В чем же суть споров?

Остановимся прежде всего на жанровой концепции М.М. Бахтина, влияние которой не в последнюю очередь объясняется тем, что М.М. Бахтин попытался связать жанры не с "поверхностной пестротой и шумихой литературного процесса", но подошел к ним как к образованиям, определяющим " большие и существенные судьбы литературы "7, - судьбы, в значительной мере связанные с противоборством двух миросозерцательных начал - монологического и диалогического.

Что касается монологических точек зрения на мир, то любая из них, согласно М.М. Бахтину, характеризуется следующими основными признаками: 1) в реальном контексте общественной жизни все такие точки зрения суть не что иное, как разнообразные социальные языки ("язык крестьянства", " язык поколения", "язык молитвы", "язык политического дня" и т.п.), каждый из которых "идеологически наполнен", представляя способ осмысления мира, то есть "ценностный кругозор" данной социальной группы, "речевого жанра", эпохи и т.д.; 2) степень монологизма подобных языков обусловлена степенью их направленности на свой предмет, который они стремятся твердо и однозначно определить так, чтобы полностью исчерпать его этим определением; 3) поэтому, будучи доведена до логического конца, всякая монологическая точка зрения ощущает себя в качестве единственно адекватного и потому единственно возможного взгляда на мир; 4) в силу этого она принципиально игнорирует или даже авторитарно отвергает иные возможные подходы к действительности: "чистому" монологическому языку чужда не только "оглядка" на чужое мнение, но и всякая самокритика, умение взглянуть на себя со стороны, ощутить свою познавательную неполноту, ограниченность, преходящий характер своего исторического бытия.

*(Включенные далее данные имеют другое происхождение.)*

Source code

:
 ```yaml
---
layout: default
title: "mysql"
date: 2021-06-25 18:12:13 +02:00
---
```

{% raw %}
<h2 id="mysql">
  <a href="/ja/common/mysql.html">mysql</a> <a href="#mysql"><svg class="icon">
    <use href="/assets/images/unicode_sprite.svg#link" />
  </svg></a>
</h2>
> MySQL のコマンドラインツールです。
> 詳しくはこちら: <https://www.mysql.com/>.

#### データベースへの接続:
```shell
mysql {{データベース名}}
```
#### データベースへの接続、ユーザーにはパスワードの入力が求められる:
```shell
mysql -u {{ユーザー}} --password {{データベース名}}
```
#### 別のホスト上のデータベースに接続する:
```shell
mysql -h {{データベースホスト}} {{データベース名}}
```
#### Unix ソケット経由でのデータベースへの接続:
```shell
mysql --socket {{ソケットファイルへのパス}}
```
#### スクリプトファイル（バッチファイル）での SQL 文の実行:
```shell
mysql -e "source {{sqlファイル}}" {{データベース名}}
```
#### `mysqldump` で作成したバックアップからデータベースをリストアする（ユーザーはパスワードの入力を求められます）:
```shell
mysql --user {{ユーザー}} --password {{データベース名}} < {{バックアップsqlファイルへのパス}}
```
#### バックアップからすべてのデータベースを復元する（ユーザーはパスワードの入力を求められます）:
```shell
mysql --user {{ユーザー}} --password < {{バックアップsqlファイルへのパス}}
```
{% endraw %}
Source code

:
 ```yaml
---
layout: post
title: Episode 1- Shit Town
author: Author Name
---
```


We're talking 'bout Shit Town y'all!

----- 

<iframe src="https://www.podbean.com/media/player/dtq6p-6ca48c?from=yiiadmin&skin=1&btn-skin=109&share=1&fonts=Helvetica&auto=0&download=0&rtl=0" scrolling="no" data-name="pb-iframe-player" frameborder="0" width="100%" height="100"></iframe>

Монологическое начало, согласно М.М. Бахтину, достигает своего предела в мифе, а также в "прямых" жанрах эпоса (эпопея), лирики (дифирамб, ода) и драмы (трагедия). Все эти жанры - от эпохи классической древности до эпохи классицизма - образуют мир "высокой" литературы, которую М.М. Бахтин суммарно именует словом "поэзия"8.

Между тем, подчеркивает М.М.Бахтин, живая реальность всегда бесконечно более богата и разнообразна, чем это может уловить и вместить в себя любой монологический язык. В результате между многомерностью действительности и одномерностью таких языков возникает неустранимый [46-47] зазор, а тем самым и почва для их "взаимоосвещения" и "взаимокритики". Авторитарность монологических языков подрывается давлением самой жизни, они приобретают способность ощущать себя не как единственно верную, а как одну из возможных точек зрения на мир. Оспаривая друг друга или друг друга поддерживая, существуя и двигаясь между полюсами взаимного "согласия" и "несогласия", такие точки зрения вступают между собой в диалогический контакт и создают атмосферу социально-языкового разноречия.

"Романное" начало, по М.М. Бахтину, и есть диалогическое начало, перенесенное в литературную плоскость. Историю "романного слова" он рисует прежде всего как историю развития принципа "многоязычия", как долгую, но успешную борьбу "диалога" с "монологом", "прозы" с "поэзией", "романа" с "эпосом". Роман для М.М. Бахтина - это не обычный жанр (не "жанр среди жанров"), обладающий определенным " каноном", но воплощенная стихия взаимоосвещения языков.

Как таковая эта стихия, пишет М.М. Бахтин, существовала всегда, она "древнее канонического и чистого одноязычия"9, однако вплоть до Нового времени в литературе доминировал все же монологический принцип, то есть "прямые" и "готовые" жанры. Диалогические же формы вели как бы периферийное или полуофициальное существование и лишь временами прорывались на авансцену литературной жизни. Они создавали "предроманный" климат.

В Античности "предроманное" начало М.М. Бахтин видит в факте существования огромного мира "смеховой литературы", вырастающей из насмешливого передразнивания любого "прямого" слова о действительности. Этот "междужанровый" мир включал в себя, по М.М. Бахтину, разнообразнейшие формы, начиная с пародийных загадок и кончая травестирующими "контробработками" высоких национальных мифов. М.М. Бахтин убежден в "беспощадно-критическом" характере смеха в подобных произведениях, а также в том, что они, благодаря своей пародийно-травестирующей направленности, "освобождали сознание от власти прямого слова, разрушали глухую замкнутость сознания в своем слове, в своем языке"10 и тем самым служили прямым источником романной диалогичности.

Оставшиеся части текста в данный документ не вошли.